=== What is required ===
Type out the data below in its entirety, exactly as given.

=== Task input ===
BEGIN

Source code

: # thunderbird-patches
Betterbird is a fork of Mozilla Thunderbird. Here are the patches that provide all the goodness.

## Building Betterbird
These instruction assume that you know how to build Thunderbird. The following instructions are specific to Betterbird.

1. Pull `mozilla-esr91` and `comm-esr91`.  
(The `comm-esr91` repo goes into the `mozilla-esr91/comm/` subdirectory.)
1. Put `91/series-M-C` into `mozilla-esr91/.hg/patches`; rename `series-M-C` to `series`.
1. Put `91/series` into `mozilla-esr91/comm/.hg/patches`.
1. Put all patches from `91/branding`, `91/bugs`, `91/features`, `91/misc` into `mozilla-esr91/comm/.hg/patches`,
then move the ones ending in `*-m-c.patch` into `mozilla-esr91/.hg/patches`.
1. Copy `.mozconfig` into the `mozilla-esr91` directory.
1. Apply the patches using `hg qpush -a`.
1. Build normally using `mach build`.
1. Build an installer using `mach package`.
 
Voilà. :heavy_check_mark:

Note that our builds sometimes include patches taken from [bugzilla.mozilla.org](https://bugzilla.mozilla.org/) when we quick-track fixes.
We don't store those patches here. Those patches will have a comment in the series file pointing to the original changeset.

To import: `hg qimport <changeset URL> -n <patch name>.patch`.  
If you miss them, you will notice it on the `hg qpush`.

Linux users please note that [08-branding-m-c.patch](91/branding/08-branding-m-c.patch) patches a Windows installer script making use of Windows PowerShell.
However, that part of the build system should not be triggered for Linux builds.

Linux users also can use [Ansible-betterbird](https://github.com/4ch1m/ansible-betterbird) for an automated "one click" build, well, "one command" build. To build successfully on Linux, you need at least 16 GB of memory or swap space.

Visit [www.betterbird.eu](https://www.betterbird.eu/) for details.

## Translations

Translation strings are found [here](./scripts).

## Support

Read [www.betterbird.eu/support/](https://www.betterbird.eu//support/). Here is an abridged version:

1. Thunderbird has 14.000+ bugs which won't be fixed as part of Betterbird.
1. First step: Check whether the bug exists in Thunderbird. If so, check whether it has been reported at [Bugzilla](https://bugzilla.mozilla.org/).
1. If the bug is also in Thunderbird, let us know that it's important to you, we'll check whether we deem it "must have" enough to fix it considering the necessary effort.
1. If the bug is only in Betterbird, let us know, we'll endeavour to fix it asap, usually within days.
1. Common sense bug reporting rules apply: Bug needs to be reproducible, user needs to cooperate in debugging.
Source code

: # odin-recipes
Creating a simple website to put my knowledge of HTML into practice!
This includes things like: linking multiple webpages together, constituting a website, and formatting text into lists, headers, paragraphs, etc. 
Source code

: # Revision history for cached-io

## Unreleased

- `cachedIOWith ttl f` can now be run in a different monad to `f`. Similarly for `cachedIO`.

END

=== Answer space ===
Source code

: # thunderbird-patches
Betterbird is a fork of Mozilla Thunderbird. Here are the patches that provide all the goodness.

## Building Betterbird
These instruction assume that you know how to build Thunderbird. The following instructions are specific to Betterbird.

1. Pull `mozilla-esr91` and `comm-esr91`.  
(The `comm-esr91` repo goes into the `mozilla-esr91/comm/` subdirectory.)
1. Put `91/series-M-C` into `mozilla-esr91/.hg/patches`; rename `series-M-C` to `series`.
1. Put `91/series` into `mozilla-esr91/comm/.hg/patches`.
1. Put all patches from `91/branding`, `91/bugs`, `91/features`, `91/misc` into `mozilla-esr91/comm/.hg/patches`,
then move the ones ending in `*-m-c.patch` into `mozilla-esr91/.hg/patches`.
1. Copy `.mozconfig` into the `mozilla-esr91` directory.
1. Apply the patches using `hg qpush -a`.
1. Build normally using `mach build`.
1. Build an installer using `mach package`.
 
Voilà. :heavy_check_mark:

Note that our builds sometimes include patches taken from [bugzilla.mozilla.org](https://bugzilla.mozilla.org/) when we quick-track fixes.
We don't store those patches here. Those patches will have a comment in the series file pointing to the original changeset.

To import: `hg qimport <changeset URL> -n <patch name>.patch`.  
If you miss them, you will notice it on the `hg qpush`.

Linux users please note that [08-branding-m-c.patch](91/branding/08-branding-m-c.patch) patches a Windows installer script making use of Windows PowerShell.
However, that part of the build system should not be triggered for Linux builds.

Linux users also can use [Ansible-betterbird](https://github.com/4ch1m/ansible-betterbird) for an automated "one click" build, well, "one command" build. To build successfully on Linux, you need at least 16 GB of memory or swap space.

Visit [www.betterbird.eu](https://www.betterbird.eu/) for details.

## Translations

Translation strings are found [here](./scripts).

## Support

Read [www.betterbird.eu/support/](https://www.betterbird.eu//support/). Here is an abridged version:

1. Thunderbird has 14.000+ bugs which won't be fixed as part of Betterbird.
1. First step: Check whether the bug exists in Thunderbird. If so, check whether it has been reported at [Bugzilla](https://bugzilla.mozilla.org/).
1. If the bug is also in Thunderbird, let us know that it's important to you, we'll check whether we deem it "must have" enough to fix it considering the necessary effort.
1. If the bug is only in Betterbird, let us know, we'll endeavour to fix it asap, usually within days.
1. Common sense bug reporting rules apply: Bug needs to be reproducible, user needs to cooperate in debugging.
Source code

: # odin-recipes
Creating a simple website to put my knowledge of HTML into practice!
This includes things like: linking multiple webpages together, constituting a website, and formatting text into lists, headers, paragraphs, etc. 
Source code

: # Revision history for cached-io

## Unreleased

- `cachedIOWith ttl f` can now be run in a different monad to `f`. Similarly for `cachedIO`.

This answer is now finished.